- **Requirement**: For every line in the entries that contains "Android", show the whole line.

- **Input material**:
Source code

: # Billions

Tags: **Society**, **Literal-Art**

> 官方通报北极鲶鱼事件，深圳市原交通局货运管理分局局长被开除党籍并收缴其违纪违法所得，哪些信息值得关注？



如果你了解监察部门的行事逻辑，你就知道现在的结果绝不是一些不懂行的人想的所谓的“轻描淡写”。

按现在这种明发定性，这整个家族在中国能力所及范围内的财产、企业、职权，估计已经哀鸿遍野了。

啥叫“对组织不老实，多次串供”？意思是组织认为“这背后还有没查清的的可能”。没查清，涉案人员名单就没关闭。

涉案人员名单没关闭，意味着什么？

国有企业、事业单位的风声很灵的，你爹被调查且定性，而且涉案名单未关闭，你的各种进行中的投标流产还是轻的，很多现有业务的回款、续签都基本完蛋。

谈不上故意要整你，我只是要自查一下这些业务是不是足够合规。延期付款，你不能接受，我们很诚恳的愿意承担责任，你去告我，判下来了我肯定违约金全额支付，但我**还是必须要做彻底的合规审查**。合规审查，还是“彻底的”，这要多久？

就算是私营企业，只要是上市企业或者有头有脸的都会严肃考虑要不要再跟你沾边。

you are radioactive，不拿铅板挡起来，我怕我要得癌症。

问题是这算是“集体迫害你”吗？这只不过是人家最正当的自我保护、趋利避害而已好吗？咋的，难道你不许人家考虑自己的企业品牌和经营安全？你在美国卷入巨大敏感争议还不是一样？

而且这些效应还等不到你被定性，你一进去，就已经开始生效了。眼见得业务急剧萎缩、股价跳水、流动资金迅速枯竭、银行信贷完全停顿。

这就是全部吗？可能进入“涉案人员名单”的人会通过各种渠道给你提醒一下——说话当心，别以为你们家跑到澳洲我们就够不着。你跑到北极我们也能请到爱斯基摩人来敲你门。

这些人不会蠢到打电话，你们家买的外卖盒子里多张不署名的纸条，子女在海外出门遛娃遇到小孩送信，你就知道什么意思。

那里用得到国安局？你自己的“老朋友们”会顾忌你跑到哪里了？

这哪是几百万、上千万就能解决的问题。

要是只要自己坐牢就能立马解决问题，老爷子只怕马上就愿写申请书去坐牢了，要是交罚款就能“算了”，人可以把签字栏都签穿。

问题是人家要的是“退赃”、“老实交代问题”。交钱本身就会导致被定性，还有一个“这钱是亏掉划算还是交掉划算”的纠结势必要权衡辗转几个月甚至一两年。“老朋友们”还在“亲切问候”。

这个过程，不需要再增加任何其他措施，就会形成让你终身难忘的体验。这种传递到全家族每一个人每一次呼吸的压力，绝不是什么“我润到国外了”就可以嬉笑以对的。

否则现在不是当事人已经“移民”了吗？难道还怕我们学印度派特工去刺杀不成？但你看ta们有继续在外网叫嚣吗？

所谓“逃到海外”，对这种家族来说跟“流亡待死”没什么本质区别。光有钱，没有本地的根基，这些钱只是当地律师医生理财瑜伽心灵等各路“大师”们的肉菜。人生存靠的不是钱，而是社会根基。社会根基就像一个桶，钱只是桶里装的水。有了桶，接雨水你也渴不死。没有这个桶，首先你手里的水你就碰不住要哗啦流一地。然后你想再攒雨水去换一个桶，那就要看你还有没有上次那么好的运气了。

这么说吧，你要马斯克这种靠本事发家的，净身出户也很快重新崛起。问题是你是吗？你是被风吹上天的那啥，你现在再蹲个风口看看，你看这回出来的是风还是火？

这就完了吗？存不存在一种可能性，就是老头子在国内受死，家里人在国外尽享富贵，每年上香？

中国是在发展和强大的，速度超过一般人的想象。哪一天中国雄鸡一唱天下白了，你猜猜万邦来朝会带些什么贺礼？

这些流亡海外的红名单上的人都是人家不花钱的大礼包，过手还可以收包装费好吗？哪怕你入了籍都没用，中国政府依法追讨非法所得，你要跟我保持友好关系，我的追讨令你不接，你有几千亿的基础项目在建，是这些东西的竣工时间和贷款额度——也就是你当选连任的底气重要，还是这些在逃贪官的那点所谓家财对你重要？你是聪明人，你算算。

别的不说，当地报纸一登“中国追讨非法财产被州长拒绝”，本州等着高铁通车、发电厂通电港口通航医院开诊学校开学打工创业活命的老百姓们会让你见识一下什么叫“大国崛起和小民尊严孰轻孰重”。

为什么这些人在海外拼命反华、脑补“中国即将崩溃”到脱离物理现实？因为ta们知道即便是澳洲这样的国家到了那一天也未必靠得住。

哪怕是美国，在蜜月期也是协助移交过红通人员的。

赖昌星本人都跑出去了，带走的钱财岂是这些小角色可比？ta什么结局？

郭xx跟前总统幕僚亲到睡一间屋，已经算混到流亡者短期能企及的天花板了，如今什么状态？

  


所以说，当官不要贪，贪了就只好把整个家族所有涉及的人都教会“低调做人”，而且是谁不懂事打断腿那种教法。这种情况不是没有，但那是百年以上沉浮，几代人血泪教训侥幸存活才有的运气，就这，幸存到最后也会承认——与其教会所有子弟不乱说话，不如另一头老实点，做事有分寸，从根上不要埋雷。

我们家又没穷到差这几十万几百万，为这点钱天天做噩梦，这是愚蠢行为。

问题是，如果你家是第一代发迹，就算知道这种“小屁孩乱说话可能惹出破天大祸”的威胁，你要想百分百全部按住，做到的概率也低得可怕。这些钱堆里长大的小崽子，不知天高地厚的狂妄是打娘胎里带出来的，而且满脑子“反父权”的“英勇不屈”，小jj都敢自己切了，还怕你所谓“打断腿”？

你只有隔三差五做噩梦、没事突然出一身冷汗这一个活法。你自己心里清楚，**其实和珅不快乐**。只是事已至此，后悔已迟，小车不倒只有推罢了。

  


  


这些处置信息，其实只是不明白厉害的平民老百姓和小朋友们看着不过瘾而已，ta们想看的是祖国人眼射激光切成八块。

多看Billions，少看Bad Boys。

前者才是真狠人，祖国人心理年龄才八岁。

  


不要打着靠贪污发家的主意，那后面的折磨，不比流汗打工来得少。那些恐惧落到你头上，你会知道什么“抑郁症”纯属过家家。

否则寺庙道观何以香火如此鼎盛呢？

...

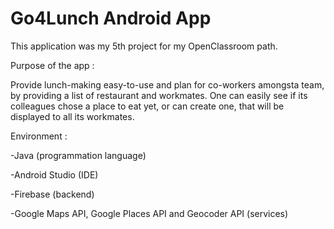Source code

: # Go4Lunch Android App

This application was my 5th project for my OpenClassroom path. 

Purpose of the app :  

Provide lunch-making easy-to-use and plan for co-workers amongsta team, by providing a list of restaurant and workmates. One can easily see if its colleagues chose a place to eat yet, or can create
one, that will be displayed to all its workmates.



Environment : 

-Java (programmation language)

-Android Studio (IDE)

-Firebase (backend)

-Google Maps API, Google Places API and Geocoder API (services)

- **Response below**:
: # Go4Lunch Android App
-Android Studio (IDE)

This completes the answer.